In the latter of these two cases, Mr. Justice WILLARD holds similar language. He says: "There can no case be found where the courts of this state have made any distinction between an express and an implied promise with reference to the question we are considering. They both plainly stand upon the same footing. If an action will lie in the one case it will in the other."

There can indeed be no foundation in principle for this distinction. The legal obligation arising from the promise is precisely the same whether it be express or implied. The sole ground of the numerous decisions sustaining an action in such cases is, that the remedy given by statute, by forfeiting the stock, is merely cumulative, and does not take away any common law remedy.

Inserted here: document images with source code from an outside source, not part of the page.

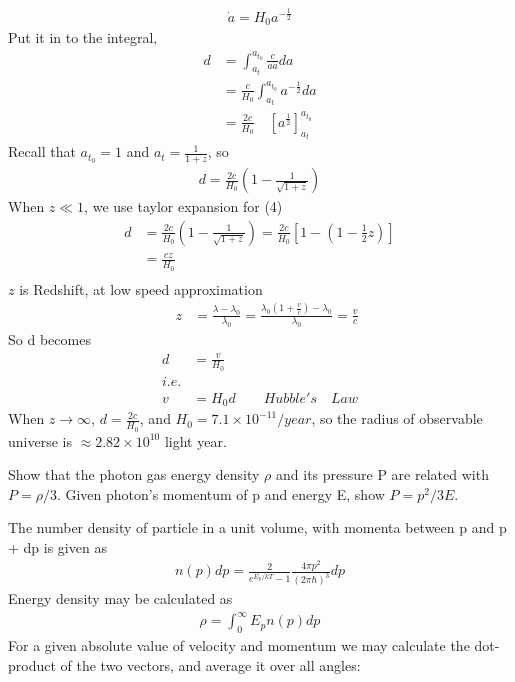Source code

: \documentclass[answers]{exam}
\begin{document}
\begin{questions}
\begin{solution}
\begin{align*}
\dot{a} = H_{0}a^{-\frac{1}{2}}
\end{align*}
Put it in to the integral,
\begin{align*}
d &=\int_{a_{t}}^{a_{t_{0}}} \frac{c}{a\dot{a}}da\\
&=\frac{c}{H_{0}}\int_{a_{t}}^{a_{t_{0}}} a^{-\frac{1}{2}}da\\
&=\frac{2c}{H_{0}}\quad[a^{\frac{1}{2}}]_{a_{t}}^{a_{t_{0}}}
\end{align*}
Recall that $a_{t_{0}} = 1$ and $a_{t}=\frac{1}{1+z}$, so
\begin{align}
d=\frac{2 c}{H_{0}}\left(1-\frac{1}{\sqrt{1+z}}\right)
\end{align}
When $z \ll 1$, we use taylor expansion for (4)
\begin{align*}
d&=\frac{2 c}{H_{0}}\left(1-\frac{1}{\sqrt{1+z}}\right)=\frac{2 c}{H_{0}}\left[1-(1-\frac{1}{2}z)\right]\\
&=\frac{cz}{H_{0}}\\    
\end{align*}
$z$ is Redshift, at low speed approximation
\begin{align*}
\quad z&=\frac{\lambda-\lambda_{0}}{\lambda_{0}}=\frac{\lambda_{0}\left(1+\frac{v}{c}\right)-\lambda_{0}}{\lambda_{0}}=\frac{v}{c}
\end{align*}
So d becomes
\begin{align*}
d&=\frac{v}{H_{0}}\\  
i.e.\\
v&={H_{0}}d\qquad Hubble's\quad Law
\end{align*}
When $ z \rightarrow \infty$, $d=\frac{2 c}{H_{0}}$, and $H_{0}=7.1\times10^{-11}/year$, so the radius of observable universe is $\approx2.82\times10^{10}$ light year.
\end{solution}
\question Show that the photon gas energy density $\rho$ and its pressure P are related with $P = \rho/3$. Given photon’s momentum of p and energy E, show $P = p^2/3E$.
\begin{solution}
The number density of particle in a unit volume, with momenta between p and p + dp is given as
\begin{align*}
n(p) d p=\frac{2}{e^{E_{p}/ k T} - 1} \frac{4 \pi p^{2}}{(2\pi \hbar )^{3}} d p
\end{align*}
Energy density may be calculated as
\begin{align}
\rho = \int_{0}^{\infty}E_{p}n(p) d p
\end{align}
For a given absolute value of velocity and momentum we may calculate the dot-product of the two vectors, and average it over all angles:

\end{solution}
\end{questions}
\end{document}
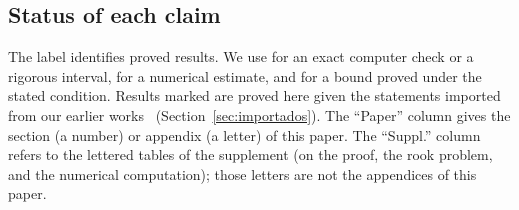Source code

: \subsection{Status of each claim}\label{sec:claim-ledger}
The label  identifies proved results. We use  for an exact computer check or a
rigorous interval,  for a numerical estimate, and  for a bound proved under the
stated condition. Results marked  are proved here given the
statements imported from our earlier works~\cite{pv,ef,pc,tc} (Section~\ref{sec:importados}). The
“Paper” column gives the section (a number) or appendix (a letter)
of this paper. The “Suppl.” column refers
to the lettered tables of the supplement (on the proof, the rook problem, and the numerical
computation); those letters are not the appendices of this paper.

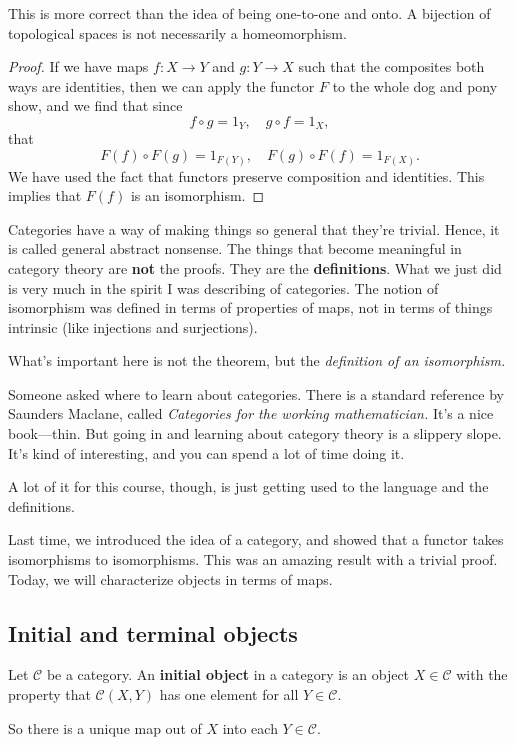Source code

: This is more correct than the idea of being one-to-one and onto. A bijection of
topological spaces is not necessarily a homeomorphism.


\begin{proof} 
If we have maps $f: X \to Y$ and $g : Y \to X$ such that the composites both
ways are identities, then we can apply the functor $F$ to the whole dog and
pony show, and we find that since
\[ f \circ g = 1_Y, \quad g \circ f = 1_X,   \]
that
\[ F(f) \circ F(g) = 1_{F(Y)}, \quad F(g) \circ F(f) = 1_{F(X)}.  \]
We have used the fact that functors preserve composition and identities. This
implies that $F(f)$ is an isomorphism. 
\end{proof} 

Categories have a way of making things so general that they're trivial. Hence,
it is called general abstract nonsense. The things that become meaningful in
category theory are \textbf{not} the proofs. They are the \textbf{definitions}.
What we just did is very much in the spirit I was describing of categories. The
notion of isomorphism was defined in terms of properties of maps, not in terms
of things intrinsic (like injections and surjections). 

What's important here is not the theorem, but the \emph{definition of an
isomorphism.}




Someone asked where to learn about categories. There is a standard reference by
Saunders Maclane, called \emph{Categories for the working mathematician.}  It's
a nice book---thin. But going in and learning about category theory is a
slippery slope. It's kind of interesting, and you can spend a lot of time doing
it. 

A lot of it for this course, though, is just getting used to the language and
the definitions.  


Last time, we introduced the idea of a category, and showed that a functor
takes isomorphisms to isomorphisms.  This was an amazing result with a trivial
proof.  Today, we will characterize objects in terms of maps.

\subsection{Initial and terminal objects}

\begin{definition} 
Let $\mathcal{C}$ be a category. An \textbf{initial object} in a category is an
object $X \in \mathcal{C}$ with the property that $\mathcal{C}(X, Y)$ has one
element for all $Y \in \mathcal{C}$. 

So there is a unique map out of $X$ into each $Y \in \mathcal{C}$. 
\end{definition} 


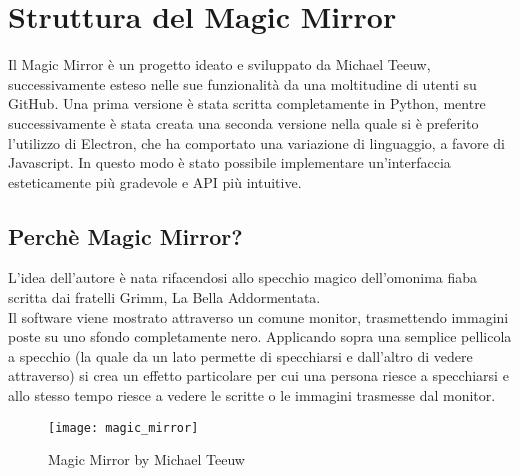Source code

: \chapter{Struttura del Magic Mirror}

Il Magic Mirror \`e un progetto ideato e sviluppato da Michael Teeuw, successivamente esteso nelle sue funzionalit\`a da una moltitudine di utenti su GitHub.
Una prima versione \`e stata scritta completamente in Python, mentre successivamente \`e stata creata una seconda versione nella quale si \`e preferito l'utilizzo di Electron,
che ha comportato una variazione di linguaggio, a favore di Javascript. In questo modo \`e stato possibile implementare un'interfaccia esteticamente pi\`u gradevole
e API pi\`u intuitive.
\\[2\baselineskip]

\section{Perch\`e Magic Mirror?}
L'idea dell'autore \`e nata rifacendosi allo specchio magico dell'omonima fiaba
scritta dai fratelli Grimm, La Bella Addormentata.\\
Il software viene mostrato attraverso un
comune monitor, trasmettendo immagini poste su uno sfondo completamente nero. Applicando sopra
una semplice pellicola a specchio (la quale da un lato permette di specchiarsi e dall'altro di vedere
attraverso) si crea un effetto particolare per cui una persona riesce a specchiarsi
e allo stesso tempo riesce a vedere le scritte o le immagini trasmesse dal monitor.
\\[2\baselineskip]
\begin{figure}[H]
    \texttt{[image: magic\_mirror]}
    \caption{Magic Mirror by Michael Teeuw}
\end{figure}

The only point remaining to be considered is, that if any contract was made in this case it was made before the company was incorporated, and consequently before it was legally capable of making a valid contract. The act under which this company is incorporated requires, as we have seen, that stock to the amount of at least $500 per mile should be in good faith subscribed before the associates could proceed to organize the company. Such a provision is common in acts authorizing similar incorporations. It is apparent that, if the objection is sound, the whole object of such a provision is defeated; as the subscriptions, if made, would impose no obligation on the subscribers to pay. Even the five per cent paid in advance could not be retained, if the contract in pursuance of which it was paid was void. It is clear that no such objection has heretofore been supposed to exist to a subscription of this kind, as I find no trace of its having been made in any previous case, and yet the instances have been numerous in which it would have constituted a valid defence, if it is of any validity here. The statute which expressly authorizes such a contract has undoubtedly, and as I think with propriety, been regarded as a sufficient answer to this objection.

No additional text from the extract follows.